Two studies found women of color have little chance of rising to the most powerful ranks in law firms. The National Association for Legal Professionals says less than 2 percent of all partners at the nation's law firms are minority women. In Minnesota, it's less than 1 percent.
The American Bar Association's Commission on Women in the Profession is in the midst of a nationwide study that's showing similar results.
Bobbi Liebenberg, a Philadelphia attorney who heads that commission, said the study, "A Visible Invisibility," found that once hired, women of color don't stay. She said 86 percent leave law firms by their seventh year, a time when they should be on a partner track.
"A lot of this attrition results from the fact that women of color received inferior work assignments, unfair performance evaluations, importantly lack of access to clients and networking opportunities and mentoring opportunities," Liebenberg said.
Liebenberg said women of color also occupy the lowest rung on the compensation ladder. They earn less than white males, male attorneys of color and white women.
The Bar Association's Multicultural Women Attorneys Network is trying to support young minority women lawyers. They recently released a second book of essays from prominent women attorneys of color who share their strategies and tips for succeeding in law.
The network's chairwoman, C. Elisia Frazier, said women of color have the intellectual firepower to match their colleagues, but they're often the only one at their firms and are isolated. She said they don't get the same kind of help in networking and getting ahead in the law firm environment that other lawyers do.
"Law firms do hire women of color, but the issue is what is in place once they get there," Frazier said. "And that's what I think this latest round of diversity in the partnerships with corporations and law firms is all about -- it's about your retention efforts; it's about what happens when you get them in the door."
Cheree Johnson is an alumna of the University of Minnesota law school and a chemical engineer. She works as chief innovation counsel at H.J. Heinz in Pittsburgh. Johnson said she's not surprised that women of color don't stay at law firms.
She said if they're intelligent, competent and assertive, they'll face criticism like Michelle Obama and Sonia Sotomayor, that they have an attitude, are strong-willed or too tough. She said white men never face that kind of criticism.
"You're struggling with, 'Am I saying this right, am I coming off too harsh, am I coming off too timid?' and then seeing your counterparts not have to go through that mental struggle -- that makes it very challenging, and also adds stress to an otherwise stressful job as it is," Johnson said.
Johnson said what's needed is not special treatment, just equal treatment. She said she often saw male partners at firms ask younger male associates to play golf or ball after work -- activities that build bonds essential to networking. She said she was never asked to join.
So Johnson began taking golf lessons and asked to join them. She said law firms could do a better job at including women of color in all activities at the firm.
Rachna Sullivan, who's a partner at Fredrikson and Byron in Minneapolis, said she's been fortunate because she's had role models who gave her chances and helped her on good cases. But, she said there just aren't enough role models to go around, and it's tough often being the only one.

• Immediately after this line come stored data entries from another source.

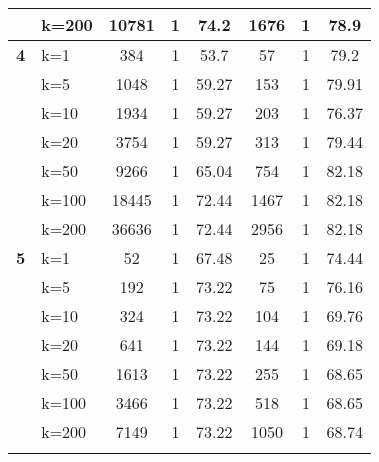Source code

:\begin{table}[htbp]
\begin{tabular}{|l|l|c|c|c|c|c|c|}
     & k=200 & 10781 & 1 & 74.2 & 1676 & 1 & 78.9 \\ \hline
    \multicolumn{1}{|r|}{\textbf{4}} & k=1 & 384 & 1 & 53.7 & 57 & 1 & 79.2 \\ 
     & k=5 & 1048 & 1 & 59.27 & 153 & 1 & 79.91 \\ 
     & k=10 & 1934 & 1 & 59.27 & 203 & 1 & 76.37 \\ 
     & k=20 & 3754 & 1 & 59.27 & 313 & 1 & 79.44 \\ 
     & k=50 & 9266 & 1 & 65.04 & 754 & 1 & 82.18 \\ 
     & k=100 & 18445 & 1 & 72.44 & 1467 & 1 & 82.18 \\ 
     & k=200 & 36636 & 1 & 72.44 & 2956 & 1 & 82.18 \\ \hline
    \multicolumn{1}{|r|}{\textbf{5}} & k=1 & 52 & 1 & 67.48 & 25 & 1 & 74.44 \\ 
     & k=5 & 192 & 1 & 73.22 & 75 & 1 & 76.16 \\ 
     & k=10 & 324 & 1 & 73.22 & 104 & 1 & 69.76 \\ 
     & k=20 & 641 & 1 & 73.22 & 144 & 1 & 69.18 \\ 
     & k=50 & 1613 & 1 & 73.22 & 255 & 1 & 68.65 \\ 
     & k=100 & 3466 & 1 & 73.22 & 518 & 1 & 68.65 \\ 
     & k=200 & 7149 & 1 & 73.22 & 1050 & 1 & 68.74 \\ \hline
     
    \label{results:usecase_}
    \end{tabular}
    \end{table}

"More younger lawyers need that support, they need the role models, they need the opportunities," Sullivan said. "Diverse lawyers get out of what they call the rat race, because they feel they're not getting the support. I think it's going to be a slow process, but I have hope we'll get there."
C. Elisia Frazier said if Sonia Sotomayor is confirmed to the U.S. Supreme Court, her presence will give young minority women an example to emulate. But she doubts that her confirmation will make much difference at law firms.
Frazier said clients have the power to effect change by asking to see a firm's demographics, particularly at the partnership levels. If they don't like what they see, they should take their business elsewhere.
The American Bar Association is working on the last phase of its study, and is surveying women of color in the Department of Justice to determine whether they face the same challenges as their counterparts in law firms. The results are expected to be out in about a year.
- All Things Considered, 07/16/2009, 4:54 p.m.